Citation : 2000 Latest Caselaw 1194 Del
Judgement Date : 24 November, 2000
JUDGMENT
A.K. Sikri, J.
1. This is a review petition filed by the applicant PWD(respondent No. 2 in the main petition) seeking review of order dated 8th December, 1999 passed in CWP No. 581 of 1997. By the said order, CWP was allowed and applicant herein was directed to fix the pension and release pension order of the petitioner and pay arrears of pension w.e.f. 1st April, 1996 till date within a period of two months from the date of the order with direction that he should also start getting future pension regularly. On arrears of pension, interest at the rate of 12 per cent per annum was also allowed. It was noted in the order that since the petitioner had served for 22 years and 8 months with respondent No. 2 this period should be taken into consideration while fixing the pension.
2. It is a matter of record that petitioner before joining applicant/PWD, was serving in Army as Combatant soldier. He had joined army in the aforesaid capacity on 29th January, 1956 and was invalidated from Army on 2nd, November, 1971 as he suffered injury and was granted war injury pension. He is receiving that war injury pension on the basis of his service of 17 years in the Army. Thereafter, he joined PWD and UDC on 16th July, 1973 and worked till 31st March, 1996 i.e. for a period of 22 years and 8 months. There is no dispute that petitioner is entitled to get the pension from PWD. However, in this review petition, review is sought of the order dated 8th December, 1999 on the ground that petitioner can be given pension for a total service of 33 years in all and since he is getting pension from the Army on the basis of his service of 17 years, in PWD his service for the purpose of pension should be limited to 16 (33 years-17 years) and not 22 years and 8 months. In support of the stand taken by the applicant, applicant has filed office noting wherein, referring to the provisions of Rule 19 (1) of the CCS (Pension) Rules, 1972 matter was referred to Department of Pension and Pensioners Welfare for clarification and the said department has given the clarification on the" lines adopted by the applicant in this review petition.
3. On the other hand, learned counsel for the petitioner submitted that petitioner is entitled to two pensions; one he is getting from the Army and the other he is entitled to get from PWD and the service rendered in Army is not to count for the pension which he has to receive from PWD while calculating his pension in PWD. His submission is that Rule 19(1) of CCS(Pension) Rules, 1972 does not lay down any such proposition as advanced by the applicant in review petition. He further submitted that Rule 19(1) entitles ex-serviceman to continue to draw the military pension at his option, and therefore, the 2nd pension which he would receive on the basis of service rendered in civil employment is totally independent of the military pension being received by him.
4. I have given my utmost consideration to the respective submissions made by the parties.
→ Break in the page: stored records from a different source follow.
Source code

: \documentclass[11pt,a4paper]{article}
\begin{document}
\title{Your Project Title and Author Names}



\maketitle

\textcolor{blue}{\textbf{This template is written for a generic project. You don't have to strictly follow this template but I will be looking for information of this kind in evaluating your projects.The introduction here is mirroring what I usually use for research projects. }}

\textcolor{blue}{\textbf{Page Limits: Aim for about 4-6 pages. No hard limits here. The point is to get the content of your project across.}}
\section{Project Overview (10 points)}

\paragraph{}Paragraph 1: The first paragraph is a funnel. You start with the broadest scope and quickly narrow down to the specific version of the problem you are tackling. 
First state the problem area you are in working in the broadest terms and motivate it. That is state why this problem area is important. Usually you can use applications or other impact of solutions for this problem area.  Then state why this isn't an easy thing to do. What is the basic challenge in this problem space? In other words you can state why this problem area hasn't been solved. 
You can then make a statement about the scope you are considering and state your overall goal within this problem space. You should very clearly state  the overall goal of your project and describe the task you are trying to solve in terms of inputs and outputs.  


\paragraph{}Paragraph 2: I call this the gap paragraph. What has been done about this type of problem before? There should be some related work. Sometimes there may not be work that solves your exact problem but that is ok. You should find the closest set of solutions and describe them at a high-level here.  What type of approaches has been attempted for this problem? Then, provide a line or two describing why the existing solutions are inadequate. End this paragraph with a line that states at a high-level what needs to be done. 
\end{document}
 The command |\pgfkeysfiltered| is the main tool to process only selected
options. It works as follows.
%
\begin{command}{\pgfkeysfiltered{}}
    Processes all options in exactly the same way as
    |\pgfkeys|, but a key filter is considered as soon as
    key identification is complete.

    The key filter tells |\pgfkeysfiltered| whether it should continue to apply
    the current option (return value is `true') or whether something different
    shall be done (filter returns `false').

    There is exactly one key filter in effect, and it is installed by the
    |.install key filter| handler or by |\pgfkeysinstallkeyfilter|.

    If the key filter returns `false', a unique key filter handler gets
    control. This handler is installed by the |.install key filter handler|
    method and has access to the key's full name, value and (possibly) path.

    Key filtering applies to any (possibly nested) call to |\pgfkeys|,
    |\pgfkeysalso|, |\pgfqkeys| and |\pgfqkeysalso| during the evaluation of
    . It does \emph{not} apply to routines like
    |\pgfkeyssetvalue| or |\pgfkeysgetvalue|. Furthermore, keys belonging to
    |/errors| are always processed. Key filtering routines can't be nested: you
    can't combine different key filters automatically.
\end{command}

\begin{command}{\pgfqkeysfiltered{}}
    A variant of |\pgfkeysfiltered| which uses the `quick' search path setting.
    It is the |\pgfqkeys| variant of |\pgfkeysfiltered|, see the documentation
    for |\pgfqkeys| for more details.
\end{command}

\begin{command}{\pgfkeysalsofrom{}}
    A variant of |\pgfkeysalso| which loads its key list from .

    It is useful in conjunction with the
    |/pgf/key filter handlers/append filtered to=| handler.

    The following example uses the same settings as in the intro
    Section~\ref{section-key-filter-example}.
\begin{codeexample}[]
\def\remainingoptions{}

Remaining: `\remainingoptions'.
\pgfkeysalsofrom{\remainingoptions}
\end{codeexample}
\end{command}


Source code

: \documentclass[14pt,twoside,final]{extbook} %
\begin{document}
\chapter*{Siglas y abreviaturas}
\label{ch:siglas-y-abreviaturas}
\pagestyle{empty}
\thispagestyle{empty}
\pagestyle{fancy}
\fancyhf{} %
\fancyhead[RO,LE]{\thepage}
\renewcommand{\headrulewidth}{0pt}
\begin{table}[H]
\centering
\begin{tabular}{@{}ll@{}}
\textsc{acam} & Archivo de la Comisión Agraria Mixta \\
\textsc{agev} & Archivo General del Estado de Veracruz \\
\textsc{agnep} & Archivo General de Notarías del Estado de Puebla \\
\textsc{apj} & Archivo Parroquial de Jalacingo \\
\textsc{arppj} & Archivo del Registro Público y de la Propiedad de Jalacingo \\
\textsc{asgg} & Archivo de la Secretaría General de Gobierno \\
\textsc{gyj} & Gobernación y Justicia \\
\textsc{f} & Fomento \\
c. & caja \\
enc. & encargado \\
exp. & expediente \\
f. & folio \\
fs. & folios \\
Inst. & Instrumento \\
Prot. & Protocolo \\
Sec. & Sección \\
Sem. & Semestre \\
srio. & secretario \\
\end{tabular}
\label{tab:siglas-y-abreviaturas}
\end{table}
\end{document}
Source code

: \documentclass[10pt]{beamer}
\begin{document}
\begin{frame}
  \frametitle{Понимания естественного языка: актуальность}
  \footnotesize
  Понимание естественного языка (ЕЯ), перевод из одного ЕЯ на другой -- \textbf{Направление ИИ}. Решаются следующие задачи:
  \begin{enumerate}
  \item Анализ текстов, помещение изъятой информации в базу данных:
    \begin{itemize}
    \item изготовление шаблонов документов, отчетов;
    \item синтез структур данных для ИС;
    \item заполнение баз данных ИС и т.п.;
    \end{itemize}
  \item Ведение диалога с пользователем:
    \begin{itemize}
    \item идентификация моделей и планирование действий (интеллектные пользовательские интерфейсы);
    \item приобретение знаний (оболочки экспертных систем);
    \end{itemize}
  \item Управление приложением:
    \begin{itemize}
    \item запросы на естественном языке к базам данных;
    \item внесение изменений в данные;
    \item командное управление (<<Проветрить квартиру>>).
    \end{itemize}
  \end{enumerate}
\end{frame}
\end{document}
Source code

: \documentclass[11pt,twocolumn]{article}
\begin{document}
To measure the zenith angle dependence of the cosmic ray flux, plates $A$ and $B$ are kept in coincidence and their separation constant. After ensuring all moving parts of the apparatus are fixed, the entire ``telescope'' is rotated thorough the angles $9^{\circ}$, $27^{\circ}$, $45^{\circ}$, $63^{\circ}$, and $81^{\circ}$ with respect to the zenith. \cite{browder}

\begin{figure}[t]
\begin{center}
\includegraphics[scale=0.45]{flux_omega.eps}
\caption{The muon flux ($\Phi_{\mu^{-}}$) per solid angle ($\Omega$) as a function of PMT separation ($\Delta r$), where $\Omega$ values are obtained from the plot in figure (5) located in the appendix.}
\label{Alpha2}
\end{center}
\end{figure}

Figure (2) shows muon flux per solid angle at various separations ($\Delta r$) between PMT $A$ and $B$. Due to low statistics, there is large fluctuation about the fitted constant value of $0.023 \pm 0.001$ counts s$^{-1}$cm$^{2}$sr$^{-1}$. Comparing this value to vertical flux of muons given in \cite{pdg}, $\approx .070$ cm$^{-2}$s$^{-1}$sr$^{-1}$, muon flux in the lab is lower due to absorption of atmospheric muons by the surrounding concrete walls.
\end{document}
Before proceeding to deal with these submissions, it would be appropriate to reproduce the relevant portion of Rule 19 as it is the interpretation of this Rule which would determine the controversy n;
"19: Counting of military service rendered before civil employment (1) A Government servant who is re-employed in a civil service or post before attaining the age of superannuation and who, before such re-employment, had rendered military service after attaining the age of eighteen years, may, on his confirmation, in a civil service or post, opt either -
(a) to continue to draw the military pension or retain gratuity received on discharge from military service, in which case his former military service shall not count as qualifying service; or
(b) to cease to draw his pension and refund -
(i) the pension already drawn, and
(ii) the value received for the commutation of a part of military pension, and
(iii) the amount of retirement gratuity including service gratuity, if any, and count previous military service as qualifying service, in which case the service so allowed to count shall be restricted to a service within or outside the employee's unit or department in India or elsewhere which is paid from the Consolidated Fund of India or for which pensionary contribution has been received by the Government.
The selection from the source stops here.